Liebe Frau Ordemann,

seit 2015 bin ich Selbstständig und seit dem auch freiwillig gesetzlich krankenversichert.
Meine Krankenkasse (HKK) hat nun eine Nachforderung in Höhe von 4.000 € für die Beitragsjahre 2015, 2016 und 2017 gestellt.

Meine Krankenkasse hat in den letzten Jahren, teilweise mehrmals pro Jahr, meine aktuelle Einkommenssituation abgefragt, welcher ich auch immer direkt nachgekommen bin.
Meine Gehaltsnachweise und Steuerbescheide habe ich immer sofort übermittelt, weshalb ich nicht verstehe, dass jetzt – 5 Jahre später – eine solche Nachforderung kommt.

Ich hätte erwartet, dass meine Beiträge aufgrund meiner regelmäßigen Informationen entsprechend automatisch angepasst werden würden. Zumal es in dieser Zeit auch tatsächlich Anpassungen in der Beitragshöhe gegeben hat, so dass die HKK also scheinbar irgendwie aktiv geworden ist.

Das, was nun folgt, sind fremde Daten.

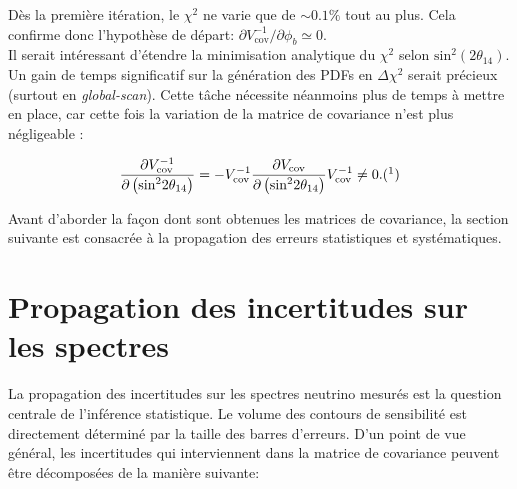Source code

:\bigbreak

Dès la première itération, le $\chi^2$ ne varie que de $\sim 0.1 \%$ tout au plus. Cela confirme donc l'hypothèse de départ: $\partial V^{-1}_\textrm{cov}/\partial \phi_b \simeq 0$.\\

Il serait intéressant d'étendre la minimisation analytique du $\chi^2$ selon $\textrm{sin}^2(2\theta_{14})$. Un gain de temps significatif sur la génération des PDFs en $\Delta\chi^2$ serait précieux (surtout en \textit{global-scan}). Cette tâche nécessite néanmoins plus de temps à mettre en place, car cette fois la variation de la matrice de covariance n'est plus négligeable :

\begin{equation}
    \frac{\partial V^{-1}_\textrm{cov} }{\partial \left(\textrm{sin}^2{2\theta_{14}}\right)} = - V^{-1}_\textrm{cov} \frac{\partial V_\textrm{cov}}{\partial \left(\textrm{sin}^2{2\theta_{14}}\right) } V^{-1}_\textrm{cov} \neq 0. (\footnotemark)
\end{equation}

\bigbreak

Avant d'aborder la façon dont sont obtenues les matrices de covariance, la section suivante est consacrée à la propagation des erreurs statistiques et systématiques.

\bigbreak

\section{Propagation des incertitudes sur les spectres}
\label{sec:uncertainties_propagation}

La propagation des incertitudes sur les spectres neutrino mesurés est la question centrale de l'inférence statistique. Le volume des contours de sensibilité est directement déterminé par la taille des barres d'erreurs. D'un point de vue général, les incertitudes qui interviennent dans la matrice de covariance peuvent être décomposées de la manière suivante:\\

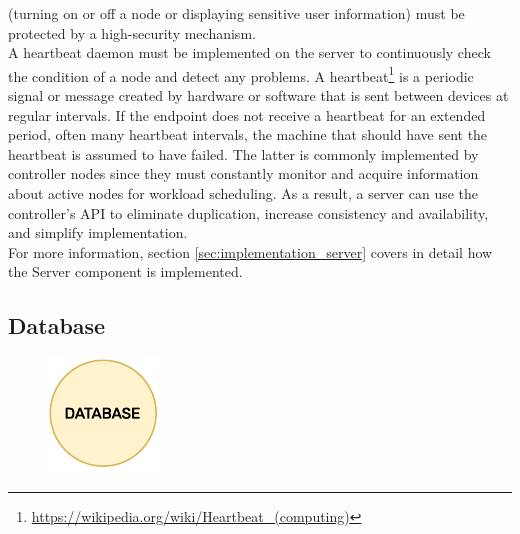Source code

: (turning on or off a node or displaying sensitive user information) must be protected
by a high-security mechanism. \\ %
A heartbeat daemon must be implemented on the server to continuously check the condition
of a node and detect any problems. A heartbeat\footnote{\url{https://wikipedia.org/wiki/Heartbeat_(computing)}}
is a periodic signal or message created by hardware or software that is sent
between devices at regular intervals. If the endpoint does not receive a heartbeat
for an extended period, often many heartbeat intervals, the machine that should have
sent the heartbeat is assumed to have failed. The latter is commonly implemented
by controller nodes since they must constantly monitor and acquire information
about active nodes for workload scheduling. As a result, a server can use the
controller's API to eliminate duplication, increase consistency and availability,
and simplify implementation. \\ %
For more information, section \ref{sec:implementation_server} covers in detail how
the Server component is implemented.

\subsection{Database}
\label{subsec:architecture_components_database}

\begin{figure}
  \centering
  \includegraphics[width=\linewidth]{images/architecture/database.pdf}
\end{figure}


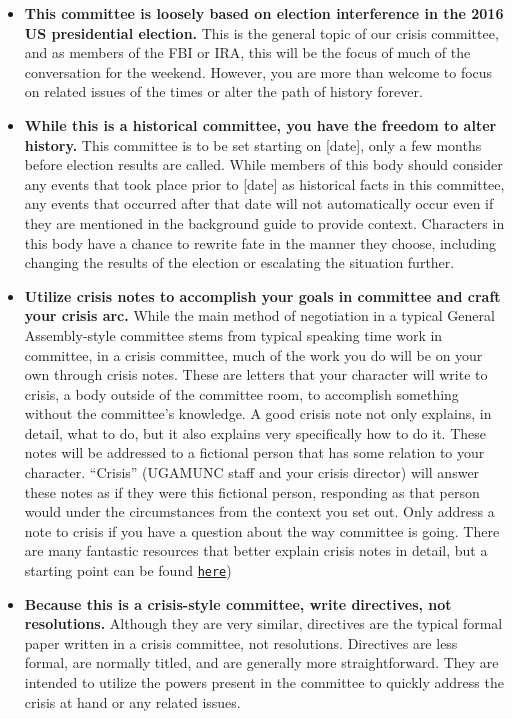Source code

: \documentclass[10pt, letterpaper]{article}
\begin{document}
\begin{itemize}
\item
  \textbf{This committee is loosely based on election interference in
  the 2016 US presidential election.} This is the general topic of our
  crisis committee, and as members of the FBI or IRA, this will be the
  focus of much of the conversation for the weekend. However, you are
  more than welcome to focus on related issues of the times or alter the
  path of history forever.

\item
  \textbf{While this is a historical committee, you have the freedom to
  alter history.} This committee is to be set starting on {[}date{]},
  only a few months before election results are called. While members of
  this body should consider any events that took place prior to
  {[}date{]} as historical facts in this committee, any events that
  occurred after that date will not automatically occur even if they are
  mentioned in the background guide to provide context. Characters in
  this body have a chance to rewrite fate in the manner they choose,
  including changing the results of the election or escalating the
  situation further.

\item
  \textbf{Utilize crisis notes to accomplish your goals in committee and
  craft your crisis arc.} While the main method of negotiation in a
  typical General Assembly-style committee stems from typical speaking
  time work in committee, in a crisis committee, much of the work you do
  will be on your own through crisis notes. These are letters that your
  character will write to crisis, a body outside of the committee room,
  to accomplish something without the committee's knowledge. A good
  crisis note not only explains, in detail, what to do, but it also
  explains very specifically how to do it. These notes will be addressed
  to a fictional person that has some relation to your character.
  ``Crisis'' (UGAMUNC staff and your crisis director) will answer these
  notes as if they were this fictional person, responding as that person
  would under the circumstances from the context you set out. Only
  address a note to crisis if you have a question about the way
  committee is going. There are many fantastic resources that better
  explain crisis notes in detail, but a starting point can be found
  \texttt{\href{http://bestdelegate.com/the-three-crisis-notes-to-send-at-the-beginning-of-any-model-un-crisis-committee/}{here}})

\item
  \textbf{Because this is a crisis-style committee, write directives,
  not resolutions.} Although they are very similar, directives are the
  typical formal paper written in a crisis committee, not resolutions.
  Directives are less formal, are normally titled, and are generally
  more straightforward. They are intended to utilize the powers present
  in the committee to quickly address the crisis at hand or any related
  issues.



\end{itemize}
\end{document}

Leider habe ich natürlich den Versand meiner Unterlagen nie dokumentiert, da ich nicht davon ausgegangen bin, das eine solche Nachforderung kommen wird. Zudem wurde ich teilweise mehrmals aufgefordert meine Steuerbescheide einzureichen, obwohl ich dieses bereits getan habe und zuletzt sogar persönlich in den Briefkasten eingeworfen habe.
Auf Nachfrage, warum ich den Nachweis erneut einreichen solle, machte eine Mitarbeitern mir gegenüber telefonisch die Andeutung, dass es in der Vergangenheit Probleme bei der digitalen Ablage der Belege gegeben hatte.

Sehen Sie hier eine Chance um die Nachzahlung zu vermeiden?

Wichtig:
Da der Betrag am 15.08.2020 von meinem Konto eingezogen wird, wäre es großartig wenn Sie mir eine Vorlage zum Einspruch (Fristverlängerung?) zukommen lassen könnten.

Herzlichen Dank für Ihre Hilfe vorab,
der Ratsuchende


Sehr geehrter Ratsuchender,

vielen Dank für Ihre Anfrage, zu der im Einzelnen Folgendes anzumerken ist:

1.

Grundsätzlich ist die Krankenkasse immer verpflichtet, eine zeitnahe Prüfung und ggfls. erforderliche Anpassung der Höhe der Krankenkassenbeiträge vorzunehmen. Dabei ist auch zu berücksichtigen, dass Sozialversicherungsbeiträge in der Regel innerhalb von 4 Jahren verjähren (§ 25 SGB IV). Das bedeutet, dass die Krankenkasse dann zumindest für das Jahr 2015 rückwirkend keine höheren Beiträge mehr erheben kann, da diese vejährt sind. Auf die Einrede der Verjährung müssten Sie sich ausdrücklich berufen.

Die Krankenkasse wird sich dann aber vermutlich darauf berufen, dass die Beitragseinstufung unter Vorbehalt ergangen ist. Dann wäre sie aber zumindest zu einer zeitnahen Prüfung nach Vorliegen der Einkommensteuerbescheide verpflichtet gewesen. Daher kommt es hier ganz maßgeblich darauf an, wann die jeweiligen Einkommensteuerbescheide übermittelt worden sind.

2.

Der Versicherte hat grundsätzlich 3 Jahre Zeit, die Einkommensnachweise anhand der endgültigen Steuerbescheide zu erbringen. Für diesen Zeitraum kann dann die Festsetzung der Beiträge auch jeweils vorläufig erfolgen, solange die Einkommensteuerbescheide noch nicht vorliegen. Falls diese der Krankenkasse aber bereits vorgelegen haben und Sie damit auch Ihren Mitwirkungspflichten jeweils nachgekommen sind, hat die Krankenkasse im Rahmen der Ausübung ihres pflichtgemäßen Ermessens grundsätzlich nur die Möglichkeit, die Beiträge für die Zukunft anzupassen. Dies ergibt sich aus § 48 Abs. 1 Satz 2 SGB X, der einen Vertrauensschutz für den Versicherten normiert. Das bedeutet, dass dann Verwaltungsakte bzw. Beitragesfestsetzungen, die höhere Beiträge vorsehen, grundsätzlich nur für die Zukunft abgeändert werden können.

Etwas anderes würde dann gelten, wenn der Versicherte seinen Mitwirkungspflichten nicht nachgekommen wäre, was hier aber offensichtlich nicht der Fall ist. Das behauptet die Krankenkasse ja auch nicht, sondern beruft sich lediglich darauf, dass es hier offensichtlich Probleme bei der digitalen Ablage gegeben habe.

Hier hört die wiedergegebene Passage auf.